[[ Exercise input open ]]

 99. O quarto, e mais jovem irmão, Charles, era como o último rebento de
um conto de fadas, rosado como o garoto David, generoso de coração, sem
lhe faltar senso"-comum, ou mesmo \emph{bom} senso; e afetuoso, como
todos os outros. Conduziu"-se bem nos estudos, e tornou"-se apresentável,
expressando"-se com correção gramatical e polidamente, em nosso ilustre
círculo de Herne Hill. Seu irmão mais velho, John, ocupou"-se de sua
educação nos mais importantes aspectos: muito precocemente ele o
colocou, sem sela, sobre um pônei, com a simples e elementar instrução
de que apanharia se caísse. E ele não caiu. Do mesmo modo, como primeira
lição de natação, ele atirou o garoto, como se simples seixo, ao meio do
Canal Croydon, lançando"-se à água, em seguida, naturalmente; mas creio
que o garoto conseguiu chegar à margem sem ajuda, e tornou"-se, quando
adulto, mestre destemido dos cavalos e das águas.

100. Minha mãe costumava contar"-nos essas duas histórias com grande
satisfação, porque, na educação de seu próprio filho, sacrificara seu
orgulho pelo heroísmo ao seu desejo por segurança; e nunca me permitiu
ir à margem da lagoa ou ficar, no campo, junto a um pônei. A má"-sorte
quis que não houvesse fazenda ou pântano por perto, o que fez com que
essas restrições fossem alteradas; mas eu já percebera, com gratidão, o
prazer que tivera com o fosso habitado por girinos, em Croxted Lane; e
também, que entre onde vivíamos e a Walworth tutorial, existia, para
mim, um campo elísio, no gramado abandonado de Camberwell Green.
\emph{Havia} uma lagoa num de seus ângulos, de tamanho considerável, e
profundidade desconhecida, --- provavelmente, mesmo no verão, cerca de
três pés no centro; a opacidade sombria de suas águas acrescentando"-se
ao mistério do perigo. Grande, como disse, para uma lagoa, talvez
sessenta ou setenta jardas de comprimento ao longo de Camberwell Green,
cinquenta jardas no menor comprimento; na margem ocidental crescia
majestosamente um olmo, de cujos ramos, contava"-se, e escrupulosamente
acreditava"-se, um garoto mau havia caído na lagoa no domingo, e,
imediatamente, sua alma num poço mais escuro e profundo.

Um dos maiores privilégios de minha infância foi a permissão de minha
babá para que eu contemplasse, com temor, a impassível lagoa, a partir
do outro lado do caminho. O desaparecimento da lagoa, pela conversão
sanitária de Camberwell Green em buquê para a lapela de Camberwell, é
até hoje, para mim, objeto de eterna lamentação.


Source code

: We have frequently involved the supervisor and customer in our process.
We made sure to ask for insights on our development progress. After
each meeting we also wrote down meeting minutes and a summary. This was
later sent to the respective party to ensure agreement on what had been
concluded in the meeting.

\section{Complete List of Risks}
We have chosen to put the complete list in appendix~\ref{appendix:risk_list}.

[[ Exercise input closed ]]

=== Exercise ===
Restating the data word for word is the whole task.

=== Result for this exercise ===
 99. O quarto, e mais jovem irmão, Charles, era como o último rebento de
um conto de fadas, rosado como o garoto David, generoso de coração, sem
lhe faltar senso"-comum, ou mesmo \emph{bom} senso; e afetuoso, como
todos os outros. Conduziu"-se bem nos estudos, e tornou"-se apresentável,
expressando"-se com correção gramatical e polidamente, em nosso ilustre
círculo de Herne Hill. Seu irmão mais velho, John, ocupou"-se de sua
educação nos mais importantes aspectos: muito precocemente ele o
colocou, sem sela, sobre um pônei, com a simples e elementar instrução
de que apanharia se caísse. E ele não caiu. Do mesmo modo, como primeira
lição de natação, ele atirou o garoto, como se simples seixo, ao meio do
Canal Croydon, lançando"-se à água, em seguida, naturalmente; mas creio
que o garoto conseguiu chegar à margem sem ajuda, e tornou"-se, quando
adulto, mestre destemido dos cavalos e das águas.

100. Minha mãe costumava contar"-nos essas duas histórias com grande
satisfação, porque, na educação de seu próprio filho, sacrificara seu
orgulho pelo heroísmo ao seu desejo por segurança; e nunca me permitiu
ir à margem da lagoa ou ficar, no campo, junto a um pônei. A má"-sorte
quis que não houvesse fazenda ou pântano por perto, o que fez com que
essas restrições fossem alteradas; mas eu já percebera, com gratidão, o
prazer que tivera com o fosso habitado por girinos, em Croxted Lane; e
também, que entre onde vivíamos e a Walworth tutorial, existia, para
mim, um campo elísio, no gramado abandonado de Camberwell Green.
\emph{Havia} uma lagoa num de seus ângulos, de tamanho considerável, e
profundidade desconhecida, --- provavelmente, mesmo no verão, cerca de
três pés no centro; a opacidade sombria de suas águas acrescentando"-se
ao mistério do perigo. Grande, como disse, para uma lagoa, talvez
sessenta ou setenta jardas de comprimento ao longo de Camberwell Green,
cinquenta jardas no menor comprimento; na margem ocidental crescia
majestosamente um olmo, de cujos ramos, contava"-se, e escrupulosamente
acreditava"-se, um garoto mau havia caído na lagoa no domingo, e,
imediatamente, sua alma num poço mais escuro e profundo.

Um dos maiores privilégios de minha infância foi a permissão de minha
babá para que eu contemplasse, com temor, a impassível lagoa, a partir
do outro lado do caminho. O desaparecimento da lagoa, pela conversão
sanitária de Camberwell Green em buquê para a lapela de Camberwell, é
até hoje, para mim, objeto de eterna lamentação.


Source code

: We have frequently involved the supervisor and customer in our process.
We made sure to ask for insights on our development progress. After
each meeting we also wrote down meeting minutes and a summary. This was
later sent to the respective party to ensure agreement on what had been
concluded in the meeting.

\section{Complete List of Risks}
We have chosen to put the complete list in appendix~\ref{appendix:risk_list}.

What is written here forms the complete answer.